Merck: V1166 met key immunogenicity, safety endpoints in two Phase 3 trials

Merck announced topline results from two Phase 3 trials evaluating V116, the company’s investigational 21-valent pneumococcal conjugate vaccine in vaccine-naive and previously vaccinated individuals. If approved, V116 would be the first pneumococcal conjugate vaccine specifically designed for adults. Results from the STRIDE-3 trial demonstrated statistically significant immune responses compared to PCV20 in vaccine-naive adults for serotypes common to both vaccines as assessed by serotype-specific opsonophagocytic activity 30 days post-vaccination. Positive immune responses were also observed for serotypes unique to V116. Additionally, results from STRIDE-6 demonstrated that V116 was immunogenic for all 21 pneumococcal serotypes in the vaccine among adults who previously received a pneumococcal vaccine at least one year prior to the study. In both studies, V116 had a safety profile comparable to the comparator in the studies. Results will be shared with the scientific community in the near future and will support global regulatory licensure applications. “Despite the availability of current pneumococcal conjugate vaccines, many adults remain vulnerable to pneumococcal disease, especially those who are older,” said Dr.

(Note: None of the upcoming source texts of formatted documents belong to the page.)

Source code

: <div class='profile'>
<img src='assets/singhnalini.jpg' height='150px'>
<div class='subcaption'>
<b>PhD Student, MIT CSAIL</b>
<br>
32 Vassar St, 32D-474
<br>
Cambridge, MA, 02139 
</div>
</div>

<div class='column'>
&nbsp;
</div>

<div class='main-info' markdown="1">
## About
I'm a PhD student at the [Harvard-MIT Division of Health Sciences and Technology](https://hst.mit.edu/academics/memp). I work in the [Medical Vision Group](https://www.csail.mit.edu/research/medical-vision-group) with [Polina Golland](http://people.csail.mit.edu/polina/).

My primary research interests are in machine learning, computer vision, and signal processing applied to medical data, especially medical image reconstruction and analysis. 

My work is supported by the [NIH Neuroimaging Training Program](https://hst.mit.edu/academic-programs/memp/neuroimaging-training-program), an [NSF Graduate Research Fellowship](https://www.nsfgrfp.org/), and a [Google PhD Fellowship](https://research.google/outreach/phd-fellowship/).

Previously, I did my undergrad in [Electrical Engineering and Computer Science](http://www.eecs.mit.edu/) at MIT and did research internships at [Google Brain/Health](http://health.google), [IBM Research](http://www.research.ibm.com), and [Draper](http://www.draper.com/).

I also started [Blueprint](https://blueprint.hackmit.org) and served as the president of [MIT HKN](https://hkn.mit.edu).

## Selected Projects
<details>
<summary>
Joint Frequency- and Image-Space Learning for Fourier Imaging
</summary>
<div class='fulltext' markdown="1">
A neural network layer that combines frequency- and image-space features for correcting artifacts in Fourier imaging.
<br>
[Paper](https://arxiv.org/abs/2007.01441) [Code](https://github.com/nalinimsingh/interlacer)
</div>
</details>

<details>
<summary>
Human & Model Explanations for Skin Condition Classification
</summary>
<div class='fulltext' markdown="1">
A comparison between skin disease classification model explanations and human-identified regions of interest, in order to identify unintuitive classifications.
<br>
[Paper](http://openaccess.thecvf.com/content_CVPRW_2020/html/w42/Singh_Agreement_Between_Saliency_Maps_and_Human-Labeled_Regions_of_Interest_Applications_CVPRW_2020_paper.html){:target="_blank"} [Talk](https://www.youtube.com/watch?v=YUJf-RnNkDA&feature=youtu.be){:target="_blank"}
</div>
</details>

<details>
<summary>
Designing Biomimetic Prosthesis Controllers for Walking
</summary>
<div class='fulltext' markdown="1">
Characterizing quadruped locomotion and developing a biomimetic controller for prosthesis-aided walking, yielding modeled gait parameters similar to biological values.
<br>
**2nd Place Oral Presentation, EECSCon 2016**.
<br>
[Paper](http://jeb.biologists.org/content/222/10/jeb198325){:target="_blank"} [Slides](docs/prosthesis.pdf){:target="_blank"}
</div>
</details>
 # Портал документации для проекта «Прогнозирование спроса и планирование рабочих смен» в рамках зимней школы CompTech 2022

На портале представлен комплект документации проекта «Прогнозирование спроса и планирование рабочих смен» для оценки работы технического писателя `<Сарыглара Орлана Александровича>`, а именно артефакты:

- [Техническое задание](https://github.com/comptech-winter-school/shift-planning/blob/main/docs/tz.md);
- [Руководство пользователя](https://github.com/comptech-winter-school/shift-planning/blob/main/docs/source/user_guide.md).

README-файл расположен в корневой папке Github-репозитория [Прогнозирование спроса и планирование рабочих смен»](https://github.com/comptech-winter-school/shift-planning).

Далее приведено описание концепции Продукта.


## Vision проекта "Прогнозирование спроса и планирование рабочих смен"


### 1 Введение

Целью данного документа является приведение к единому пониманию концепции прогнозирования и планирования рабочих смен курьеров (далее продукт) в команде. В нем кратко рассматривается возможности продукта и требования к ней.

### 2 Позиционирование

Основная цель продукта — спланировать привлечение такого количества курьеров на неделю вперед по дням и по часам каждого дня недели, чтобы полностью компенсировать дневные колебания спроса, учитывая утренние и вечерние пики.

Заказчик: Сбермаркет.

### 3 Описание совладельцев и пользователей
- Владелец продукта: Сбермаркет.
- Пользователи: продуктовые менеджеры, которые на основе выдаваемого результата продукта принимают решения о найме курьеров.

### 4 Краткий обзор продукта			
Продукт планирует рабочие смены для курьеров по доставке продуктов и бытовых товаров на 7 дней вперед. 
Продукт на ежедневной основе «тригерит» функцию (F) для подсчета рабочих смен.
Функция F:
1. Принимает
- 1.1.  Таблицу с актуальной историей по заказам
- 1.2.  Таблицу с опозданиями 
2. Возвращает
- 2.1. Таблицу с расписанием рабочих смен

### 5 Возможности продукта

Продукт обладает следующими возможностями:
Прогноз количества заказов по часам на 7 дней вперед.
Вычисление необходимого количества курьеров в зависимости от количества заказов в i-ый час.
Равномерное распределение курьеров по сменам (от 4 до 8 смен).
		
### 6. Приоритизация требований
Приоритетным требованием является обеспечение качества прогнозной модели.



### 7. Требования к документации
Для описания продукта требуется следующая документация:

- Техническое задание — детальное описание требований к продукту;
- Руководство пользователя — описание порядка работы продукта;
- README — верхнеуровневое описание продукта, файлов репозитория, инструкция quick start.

Eliav Barr, senior vice president, head of global clinical development and chief medical officer, Merck Research Laboratories. “These results support the potential for V116 to become an important new preventative option for adults, regardless of prior pneumococcal vaccination status, by expanding coverage to include eight serotypes not currently included in any licensed vaccine. We are very grateful to the patients and investigators who contributed to these studies.”